EXERCISE OBJECTIVE
Nothing but the records, transcribed exactly, should appear in the answer; leave the pictures out.

SUPPLIED INFORMATION

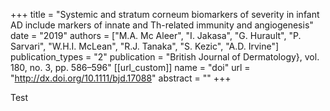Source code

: +++
title = "Systemic and stratum corneum biomarkers of severity in infant AD include markers of innate and Th-related immunity and angiogenesis"
date = "2019"
authors = ["M.A. Mc Aleer", "I. Jakasa", "G. Hurault", "P. Sarvari", "W.H.I. McLean", "R.J. Tanaka", "S. Kezic", "A.D. Irvine"]
publication_types = "2"
publication = "British Journal of Dermatology}, vol. 180, no. 3, pp. 586–596"
[[url_custom]]
  name = "doi"
  url = "http://dx.doi.org/10.1111/bjd.17088"
abstract = ""
+++

Test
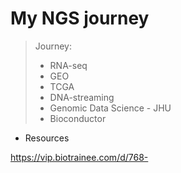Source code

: # My NGS journey

> Journey:
>
> * RNA-seq
> * GEO
> * TCGA
> * DNA-streaming
> * Genomic Data Science - JHU
> * Bioconductor

* Resources

<https://vip.biotrainee.com/d/768->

YOUR RESPONSE
Source code

: +++
title = "Systemic and stratum corneum biomarkers of severity in infant AD include markers of innate and Th-related immunity and angiogenesis"
date = "2019"
authors = ["M.A. Mc Aleer", "I. Jakasa", "G. Hurault", "P. Sarvari", "W.H.I. McLean", "R.J. Tanaka", "S. Kezic", "A.D. Irvine"]
publication_types = "2"
publication = "British Journal of Dermatology}, vol. 180, no. 3, pp. 586–596"
[[url_custom]]
  name = "doi"
  url = "http://dx.doi.org/10.1111/bjd.17088"
abstract = ""
+++

Test
Source code

: # My NGS journey

> Journey:
>
> * RNA-seq
> * GEO
> * TCGA
> * DNA-streaming
> * Genomic Data Science - JHU
> * Bioconductor

* Resources

<https://vip.biotrainee.com/d/768->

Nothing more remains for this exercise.